■ WORK INSTRUCTION:
Go line by line through the listing below and copy those that hold "campaign".
(STUDY MATERIAL)
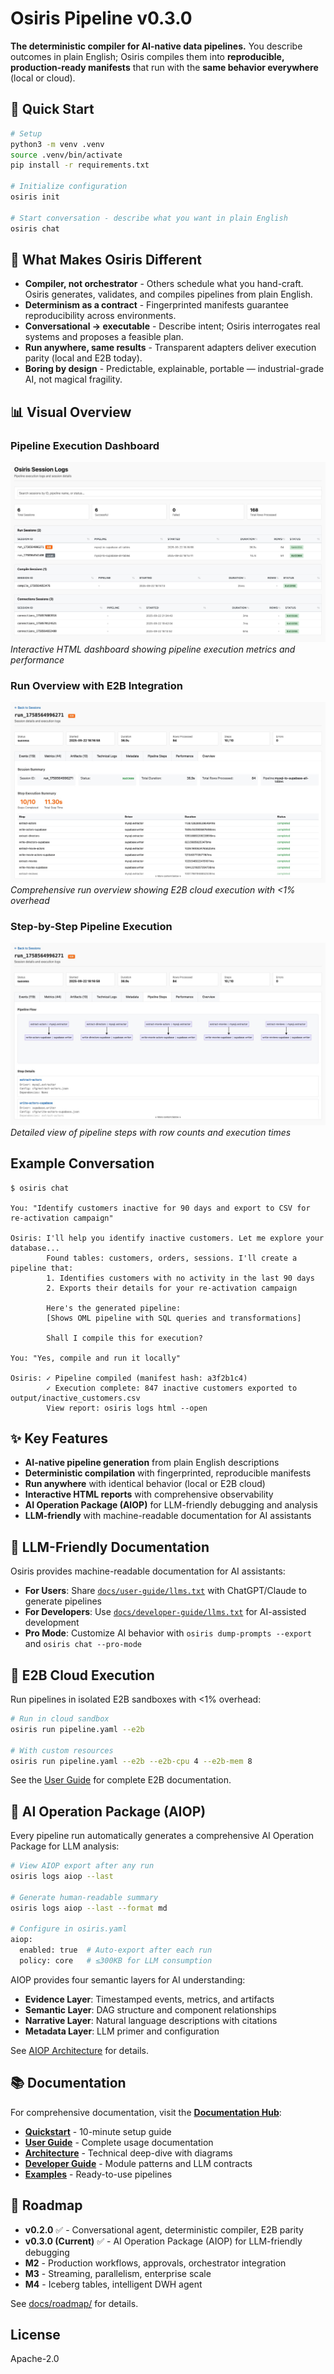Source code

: # Osiris Pipeline v0.3.0

**The deterministic compiler for AI-native data pipelines.**
You describe outcomes in plain English; Osiris compiles them into **reproducible, production-ready manifests** that run with the **same behavior everywhere** (local or cloud).

## 🚀 Quick Start

```bash
# Setup
python3 -m venv .venv
source .venv/bin/activate
pip install -r requirements.txt

# Initialize configuration
osiris init

# Start conversation - describe what you want in plain English
osiris chat
```

## 🎯 What Makes Osiris Different

- **Compiler, not orchestrator** - Others schedule what you hand-craft. Osiris generates, validates, and compiles pipelines from plain English.
- **Determinism as a contract** - Fingerprinted manifests guarantee reproducibility across environments.
- **Conversational → executable** - Describe intent; Osiris interrogates real systems and proposes a feasible plan.
- **Run anywhere, same results** - Transparent adapters deliver execution parity (local and E2B today).
- **Boring by design** - Predictable, explainable, portable — industrial-grade AI, not magical fragility.

## 📊 Visual Overview

### Pipeline Execution Dashboard
![Osiris Dashboard](docs/img/logs-dashb.jpg)
*Interactive HTML dashboard showing pipeline execution metrics and performance*

### Run Overview with E2B Integration
![Run Overview](docs/img/run-overview.jpg)
*Comprehensive run overview showing E2B cloud execution with <1% overhead*

### Step-by-Step Pipeline Execution
![Pipeline Steps](docs/img/run-pipeline-steps.jpg)
*Detailed view of pipeline steps with row counts and execution times*

## Example Conversation

```
$ osiris chat

You: "Identify customers inactive for 90 days and export to CSV for re-activation campaign"

Osiris: I'll help you identify inactive customers. Let me explore your database...
        Found tables: customers, orders, sessions. I'll create a pipeline that:
        1. Identifies customers with no activity in the last 90 days
        2. Exports their details for your re-activation campaign

        Here's the generated pipeline:
        [Shows OML pipeline with SQL queries and transformations]

        Shall I compile this for execution?

You: "Yes, compile and run it locally"

Osiris: ✓ Pipeline compiled (manifest hash: a3f2b1c4)
        ✓ Execution complete: 847 inactive customers exported to output/inactive_customers.csv
        View report: osiris logs html --open
```

## ✨ Key Features

- **AI-native pipeline generation** from plain English descriptions
- **Deterministic compilation** with fingerprinted, reproducible manifests
- **Run anywhere** with identical behavior (local or E2B cloud)
- **Interactive HTML reports** with comprehensive observability
- **AI Operation Package (AIOP)** for LLM-friendly debugging and analysis
- **LLM-friendly** with machine-readable documentation for AI assistants

## 🤖 LLM-Friendly Documentation

Osiris provides machine-readable documentation for AI assistants:

- **For Users**: Share [`docs/user-guide/llms.txt`](docs/user-guide/llms.txt) with ChatGPT/Claude to generate pipelines
- **For Developers**: Use [`docs/developer-guide/llms.txt`](docs/developer-guide/llms.txt) for AI-assisted development
- **Pro Mode**: Customize AI behavior with `osiris dump-prompts --export` and `osiris chat --pro-mode`

## 🚀 E2B Cloud Execution

Run pipelines in isolated E2B sandboxes with <1% overhead:

```bash
# Run in cloud sandbox
osiris run pipeline.yaml --e2b

# With custom resources
osiris run pipeline.yaml --e2b --e2b-cpu 4 --e2b-mem 8
```

See the [User Guide](docs/user-guide/user-guide.md#2-running-pipelines) for complete E2B documentation.

## 🤖 AI Operation Package (AIOP)

Every pipeline run automatically generates a comprehensive AI Operation Package for LLM analysis:

```bash
# View AIOP export after any run
osiris logs aiop --last

# Generate human-readable summary
osiris logs aiop --last --format md

# Configure in osiris.yaml
aiop:
  enabled: true  # Auto-export after each run
  policy: core   # ≤300KB for LLM consumption
```

AIOP provides four semantic layers for AI understanding:
- **Evidence Layer**: Timestamped events, metrics, and artifacts
- **Semantic Layer**: DAG structure and component relationships
- **Narrative Layer**: Natural language descriptions with citations
- **Metadata Layer**: LLM primer and configuration

See [AIOP Architecture](docs/architecture/aiop.md) for details.

## 📚 Documentation

For comprehensive documentation, visit the **[Documentation Hub](docs/README.md)**:

- **[Quickstart](docs/quickstart.md)** - 10-minute setup guide
- **[User Guide](docs/user-guide/user-guide.md)** - Complete usage documentation
- **[Architecture](docs/architecture.md)** - Technical deep-dive with diagrams
- **[Developer Guide](docs/developer-guide/README.md)** - Module patterns and LLM contracts
- **[Examples](docs/examples/)** - Ready-to-use pipelines

## 🚦 Roadmap

- **v0.2.0** ✅ - Conversational agent, deterministic compiler, E2B parity
- **v0.3.0 (Current)** ✅ - AI Operation Package (AIOP) for LLM-friendly debugging
- **M2** - Production workflows, approvals, orchestrator integration
- **M3** - Streaming, parallelism, enterprise scale
- **M4** - Iceberg tables, intelligent DWH agent

See [docs/roadmap/](docs/roadmap/) for details.

## License

Apache-2.0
(End STUDY MATERIAL)
■ TASK OUTPUT:
You: "Identify customers inactive for 90 days and export to CSV for re-activation campaign"
        2. Exports their details for your re-activation campaign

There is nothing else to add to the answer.